Workout 8 - Strength: Super Sets Lower Body

Workout 8 - Strength: Super Sets Lower Body

Written on 02/04/2020
Jamie Gilliam



Equipment Needed: Barbell and Dumbbells - Sub Dumbbells for Barbell if needed.
Row, Bike or Jog 1000 meters or 8-10 minutes
Dynamic stretching and general foam roll out

If unsure of 1RM, load additional load each set as needed to challenge yourself. last two reps should be challenging while keeping good form. 

 

Superset 1

4 x 15 Olympic deadlifts 65% max (use heavy Dumbbells as sub)

4 x 20 Plyo lunges bodyweight (modification, backward stepping lunges)

 

Superset 2

5 x 15 Wide Front Squat - Rack Barbell or Dumbbells at collarbone. 60% max

5 x 20 Elevated Hip Thrusts (Feet on Box or Bench) Dumbbell or Barbell in lap

 

Superset 3

4 x 15 narrow stance barbell squats 65% max (use box and sit down and up if needed)

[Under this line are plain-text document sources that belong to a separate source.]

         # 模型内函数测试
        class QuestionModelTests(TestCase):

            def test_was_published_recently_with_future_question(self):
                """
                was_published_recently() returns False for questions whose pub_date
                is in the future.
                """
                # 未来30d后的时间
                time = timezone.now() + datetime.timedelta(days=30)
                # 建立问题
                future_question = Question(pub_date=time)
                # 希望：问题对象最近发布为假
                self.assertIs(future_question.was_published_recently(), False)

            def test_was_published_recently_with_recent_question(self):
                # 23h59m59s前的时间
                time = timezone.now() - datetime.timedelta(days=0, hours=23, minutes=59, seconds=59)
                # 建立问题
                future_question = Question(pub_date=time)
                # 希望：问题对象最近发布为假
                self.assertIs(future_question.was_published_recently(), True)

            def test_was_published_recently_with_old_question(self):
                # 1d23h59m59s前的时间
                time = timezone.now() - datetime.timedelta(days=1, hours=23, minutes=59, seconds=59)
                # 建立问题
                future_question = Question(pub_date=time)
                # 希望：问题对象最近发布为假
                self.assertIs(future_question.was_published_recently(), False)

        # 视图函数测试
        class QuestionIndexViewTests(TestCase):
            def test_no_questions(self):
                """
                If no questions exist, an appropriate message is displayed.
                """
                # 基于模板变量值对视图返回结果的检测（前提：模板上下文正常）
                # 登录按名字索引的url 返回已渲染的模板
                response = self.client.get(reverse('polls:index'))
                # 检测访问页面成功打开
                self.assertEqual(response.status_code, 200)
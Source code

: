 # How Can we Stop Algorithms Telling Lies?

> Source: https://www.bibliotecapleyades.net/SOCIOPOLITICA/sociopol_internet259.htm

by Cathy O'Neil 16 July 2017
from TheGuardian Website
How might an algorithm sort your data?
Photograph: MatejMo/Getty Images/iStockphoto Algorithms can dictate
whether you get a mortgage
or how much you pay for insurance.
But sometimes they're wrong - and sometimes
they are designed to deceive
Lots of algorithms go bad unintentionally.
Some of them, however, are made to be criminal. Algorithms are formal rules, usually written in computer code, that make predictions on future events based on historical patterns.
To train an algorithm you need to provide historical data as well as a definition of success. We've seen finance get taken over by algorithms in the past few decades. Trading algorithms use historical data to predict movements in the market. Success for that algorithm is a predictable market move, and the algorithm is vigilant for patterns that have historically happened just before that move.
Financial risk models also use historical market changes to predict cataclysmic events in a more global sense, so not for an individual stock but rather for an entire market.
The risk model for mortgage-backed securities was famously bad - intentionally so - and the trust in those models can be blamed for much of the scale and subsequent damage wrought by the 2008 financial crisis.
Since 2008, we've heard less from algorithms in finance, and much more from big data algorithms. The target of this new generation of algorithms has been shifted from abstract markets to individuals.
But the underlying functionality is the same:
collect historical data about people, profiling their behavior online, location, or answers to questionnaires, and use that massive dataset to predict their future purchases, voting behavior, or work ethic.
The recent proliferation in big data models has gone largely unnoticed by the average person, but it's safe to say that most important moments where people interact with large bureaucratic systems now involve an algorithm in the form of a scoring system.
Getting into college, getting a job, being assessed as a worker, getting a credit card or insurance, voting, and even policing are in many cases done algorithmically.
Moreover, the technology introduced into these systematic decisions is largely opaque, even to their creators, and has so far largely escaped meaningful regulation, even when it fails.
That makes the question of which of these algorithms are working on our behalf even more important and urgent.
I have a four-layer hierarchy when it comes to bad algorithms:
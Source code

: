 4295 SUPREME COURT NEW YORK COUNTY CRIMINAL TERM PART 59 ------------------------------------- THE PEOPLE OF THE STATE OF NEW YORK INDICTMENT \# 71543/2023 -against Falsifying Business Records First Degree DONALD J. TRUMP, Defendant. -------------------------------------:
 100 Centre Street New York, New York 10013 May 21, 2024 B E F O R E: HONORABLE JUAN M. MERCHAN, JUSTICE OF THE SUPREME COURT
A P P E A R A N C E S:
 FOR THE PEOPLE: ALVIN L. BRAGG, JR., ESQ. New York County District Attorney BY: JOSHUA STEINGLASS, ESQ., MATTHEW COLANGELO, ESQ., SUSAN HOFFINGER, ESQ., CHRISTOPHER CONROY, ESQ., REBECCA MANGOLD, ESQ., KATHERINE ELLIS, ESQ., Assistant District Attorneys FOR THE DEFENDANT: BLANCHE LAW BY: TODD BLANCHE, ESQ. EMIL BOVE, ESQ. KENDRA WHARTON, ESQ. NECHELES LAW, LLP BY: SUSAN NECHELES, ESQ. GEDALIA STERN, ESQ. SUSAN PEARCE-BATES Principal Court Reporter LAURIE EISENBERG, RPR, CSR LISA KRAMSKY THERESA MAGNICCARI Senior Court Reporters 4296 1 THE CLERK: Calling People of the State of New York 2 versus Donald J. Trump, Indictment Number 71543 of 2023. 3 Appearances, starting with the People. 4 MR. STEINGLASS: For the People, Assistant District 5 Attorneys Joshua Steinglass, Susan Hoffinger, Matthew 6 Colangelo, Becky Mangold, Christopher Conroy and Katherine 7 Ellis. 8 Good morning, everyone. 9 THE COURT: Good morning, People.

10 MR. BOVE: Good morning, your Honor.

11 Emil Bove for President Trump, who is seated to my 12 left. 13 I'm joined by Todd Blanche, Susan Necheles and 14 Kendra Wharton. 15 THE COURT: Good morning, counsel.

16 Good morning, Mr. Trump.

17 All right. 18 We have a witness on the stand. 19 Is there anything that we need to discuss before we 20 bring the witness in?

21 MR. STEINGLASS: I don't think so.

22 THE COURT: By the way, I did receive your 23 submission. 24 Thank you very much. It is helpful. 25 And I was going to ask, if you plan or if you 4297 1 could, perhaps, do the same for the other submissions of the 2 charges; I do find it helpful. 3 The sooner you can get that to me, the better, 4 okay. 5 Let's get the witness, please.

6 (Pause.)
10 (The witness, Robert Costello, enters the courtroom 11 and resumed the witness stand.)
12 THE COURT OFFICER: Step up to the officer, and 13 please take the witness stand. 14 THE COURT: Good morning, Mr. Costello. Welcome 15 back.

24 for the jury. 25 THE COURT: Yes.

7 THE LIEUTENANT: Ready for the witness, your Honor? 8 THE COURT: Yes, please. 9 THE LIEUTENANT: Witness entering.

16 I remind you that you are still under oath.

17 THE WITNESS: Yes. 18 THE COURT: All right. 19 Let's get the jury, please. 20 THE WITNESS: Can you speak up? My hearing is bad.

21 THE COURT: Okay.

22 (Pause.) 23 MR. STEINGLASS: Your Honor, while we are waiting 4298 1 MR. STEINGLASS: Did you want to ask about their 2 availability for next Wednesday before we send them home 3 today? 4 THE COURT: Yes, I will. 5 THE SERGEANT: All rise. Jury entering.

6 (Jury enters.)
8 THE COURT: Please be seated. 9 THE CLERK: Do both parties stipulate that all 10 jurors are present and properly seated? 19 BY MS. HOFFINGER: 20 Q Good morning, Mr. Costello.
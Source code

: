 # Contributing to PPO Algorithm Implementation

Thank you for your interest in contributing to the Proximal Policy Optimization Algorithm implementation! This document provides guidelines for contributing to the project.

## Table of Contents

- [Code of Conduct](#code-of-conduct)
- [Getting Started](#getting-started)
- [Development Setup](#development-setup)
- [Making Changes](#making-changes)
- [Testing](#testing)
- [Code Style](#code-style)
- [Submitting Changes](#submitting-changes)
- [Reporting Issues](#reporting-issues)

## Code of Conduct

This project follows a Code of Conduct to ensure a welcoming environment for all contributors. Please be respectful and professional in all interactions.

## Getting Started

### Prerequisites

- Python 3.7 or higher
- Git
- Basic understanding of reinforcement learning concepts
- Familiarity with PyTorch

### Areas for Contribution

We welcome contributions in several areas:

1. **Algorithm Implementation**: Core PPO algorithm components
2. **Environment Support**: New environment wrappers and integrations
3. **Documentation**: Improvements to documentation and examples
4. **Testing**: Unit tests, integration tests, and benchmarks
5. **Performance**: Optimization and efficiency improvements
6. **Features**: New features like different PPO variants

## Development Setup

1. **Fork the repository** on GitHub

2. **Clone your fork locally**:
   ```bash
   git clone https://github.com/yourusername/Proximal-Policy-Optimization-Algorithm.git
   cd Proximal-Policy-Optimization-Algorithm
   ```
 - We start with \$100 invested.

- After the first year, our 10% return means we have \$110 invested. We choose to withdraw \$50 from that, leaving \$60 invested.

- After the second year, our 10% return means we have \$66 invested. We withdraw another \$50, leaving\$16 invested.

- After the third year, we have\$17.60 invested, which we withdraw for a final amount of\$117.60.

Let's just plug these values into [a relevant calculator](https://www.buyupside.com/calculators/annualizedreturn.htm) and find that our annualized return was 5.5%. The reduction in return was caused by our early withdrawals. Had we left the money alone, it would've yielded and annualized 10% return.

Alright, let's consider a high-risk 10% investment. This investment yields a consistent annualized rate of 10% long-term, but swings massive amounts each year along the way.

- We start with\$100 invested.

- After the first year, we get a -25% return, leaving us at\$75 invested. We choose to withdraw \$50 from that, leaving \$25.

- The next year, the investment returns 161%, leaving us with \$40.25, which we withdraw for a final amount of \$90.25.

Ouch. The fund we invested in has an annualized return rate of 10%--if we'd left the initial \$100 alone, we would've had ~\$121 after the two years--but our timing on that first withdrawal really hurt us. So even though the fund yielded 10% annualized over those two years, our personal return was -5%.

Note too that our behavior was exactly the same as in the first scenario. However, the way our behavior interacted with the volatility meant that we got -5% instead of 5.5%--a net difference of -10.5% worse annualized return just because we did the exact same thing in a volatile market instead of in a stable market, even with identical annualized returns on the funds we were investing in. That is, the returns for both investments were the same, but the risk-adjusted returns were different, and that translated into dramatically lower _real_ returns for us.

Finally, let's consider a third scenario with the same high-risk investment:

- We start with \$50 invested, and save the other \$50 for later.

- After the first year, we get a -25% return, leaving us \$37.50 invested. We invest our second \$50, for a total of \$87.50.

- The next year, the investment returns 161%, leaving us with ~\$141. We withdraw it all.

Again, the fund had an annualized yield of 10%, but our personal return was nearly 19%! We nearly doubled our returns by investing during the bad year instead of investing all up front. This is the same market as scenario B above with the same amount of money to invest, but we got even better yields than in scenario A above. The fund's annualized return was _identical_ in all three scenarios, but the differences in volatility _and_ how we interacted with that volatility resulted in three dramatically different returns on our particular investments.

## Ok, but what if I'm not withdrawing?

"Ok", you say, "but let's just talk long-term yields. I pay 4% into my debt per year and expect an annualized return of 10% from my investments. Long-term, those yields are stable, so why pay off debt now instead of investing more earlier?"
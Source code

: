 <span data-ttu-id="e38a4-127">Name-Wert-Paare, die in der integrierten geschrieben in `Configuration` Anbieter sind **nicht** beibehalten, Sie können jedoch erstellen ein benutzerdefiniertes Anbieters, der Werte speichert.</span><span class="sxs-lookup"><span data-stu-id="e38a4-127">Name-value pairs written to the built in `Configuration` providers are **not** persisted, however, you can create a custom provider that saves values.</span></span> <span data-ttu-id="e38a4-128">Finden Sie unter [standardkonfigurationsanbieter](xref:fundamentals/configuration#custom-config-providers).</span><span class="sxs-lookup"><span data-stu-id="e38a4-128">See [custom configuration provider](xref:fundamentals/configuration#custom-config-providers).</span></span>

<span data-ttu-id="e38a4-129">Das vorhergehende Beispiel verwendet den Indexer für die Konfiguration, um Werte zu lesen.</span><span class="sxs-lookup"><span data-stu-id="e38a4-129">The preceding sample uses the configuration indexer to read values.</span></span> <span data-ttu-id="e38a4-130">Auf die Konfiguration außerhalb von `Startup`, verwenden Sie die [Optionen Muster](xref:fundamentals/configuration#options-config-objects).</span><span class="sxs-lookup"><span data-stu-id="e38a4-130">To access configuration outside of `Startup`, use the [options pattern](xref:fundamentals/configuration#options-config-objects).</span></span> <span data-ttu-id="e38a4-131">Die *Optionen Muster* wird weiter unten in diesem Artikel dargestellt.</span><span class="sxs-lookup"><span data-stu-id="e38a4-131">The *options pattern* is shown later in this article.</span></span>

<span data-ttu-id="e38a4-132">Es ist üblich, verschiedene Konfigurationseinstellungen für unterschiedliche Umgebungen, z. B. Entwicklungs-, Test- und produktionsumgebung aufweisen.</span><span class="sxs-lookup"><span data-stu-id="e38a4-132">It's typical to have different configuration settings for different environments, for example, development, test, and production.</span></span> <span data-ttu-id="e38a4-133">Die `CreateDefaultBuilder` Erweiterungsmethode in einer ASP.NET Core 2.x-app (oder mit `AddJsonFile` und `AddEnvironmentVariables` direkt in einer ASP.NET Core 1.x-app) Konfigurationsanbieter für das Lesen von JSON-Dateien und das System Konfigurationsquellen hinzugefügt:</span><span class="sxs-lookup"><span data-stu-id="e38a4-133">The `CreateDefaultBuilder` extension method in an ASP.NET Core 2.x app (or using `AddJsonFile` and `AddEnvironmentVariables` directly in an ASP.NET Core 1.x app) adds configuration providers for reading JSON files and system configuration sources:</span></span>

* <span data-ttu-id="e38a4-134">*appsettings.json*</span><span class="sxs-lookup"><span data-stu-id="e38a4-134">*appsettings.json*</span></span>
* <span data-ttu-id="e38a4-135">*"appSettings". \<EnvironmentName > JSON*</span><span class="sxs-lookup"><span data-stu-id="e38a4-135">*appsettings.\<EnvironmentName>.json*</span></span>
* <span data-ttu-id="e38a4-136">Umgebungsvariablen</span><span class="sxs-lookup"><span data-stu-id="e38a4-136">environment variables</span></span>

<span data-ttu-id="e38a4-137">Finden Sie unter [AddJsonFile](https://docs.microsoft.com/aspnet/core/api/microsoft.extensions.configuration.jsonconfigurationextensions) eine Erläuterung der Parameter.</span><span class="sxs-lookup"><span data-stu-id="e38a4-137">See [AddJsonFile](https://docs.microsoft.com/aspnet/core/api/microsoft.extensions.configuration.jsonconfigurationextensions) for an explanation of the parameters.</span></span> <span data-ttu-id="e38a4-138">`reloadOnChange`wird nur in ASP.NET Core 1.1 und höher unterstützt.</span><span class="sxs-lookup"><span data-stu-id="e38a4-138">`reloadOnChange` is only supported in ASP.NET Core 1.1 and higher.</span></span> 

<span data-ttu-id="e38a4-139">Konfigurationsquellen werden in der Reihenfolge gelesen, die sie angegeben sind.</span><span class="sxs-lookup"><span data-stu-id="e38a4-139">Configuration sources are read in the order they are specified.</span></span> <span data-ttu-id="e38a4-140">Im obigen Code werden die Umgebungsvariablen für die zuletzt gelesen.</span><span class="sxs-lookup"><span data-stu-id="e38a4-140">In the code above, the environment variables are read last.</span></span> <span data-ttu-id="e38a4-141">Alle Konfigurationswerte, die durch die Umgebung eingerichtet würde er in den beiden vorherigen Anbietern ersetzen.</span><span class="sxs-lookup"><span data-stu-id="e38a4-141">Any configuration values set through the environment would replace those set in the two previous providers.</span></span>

4 x 20 DB walking lunges (10-20lb dumbells - modification: bodyweight)

Superset 3
4 x 15 Seated ab double leg extensions on bench or floor (knees pull to chest and legs extend)
4 x 15 band or dumbbell low to high woodchop (do not use heavy loads - move slowly)
If desired, complete another round of row, bike or run for cashout.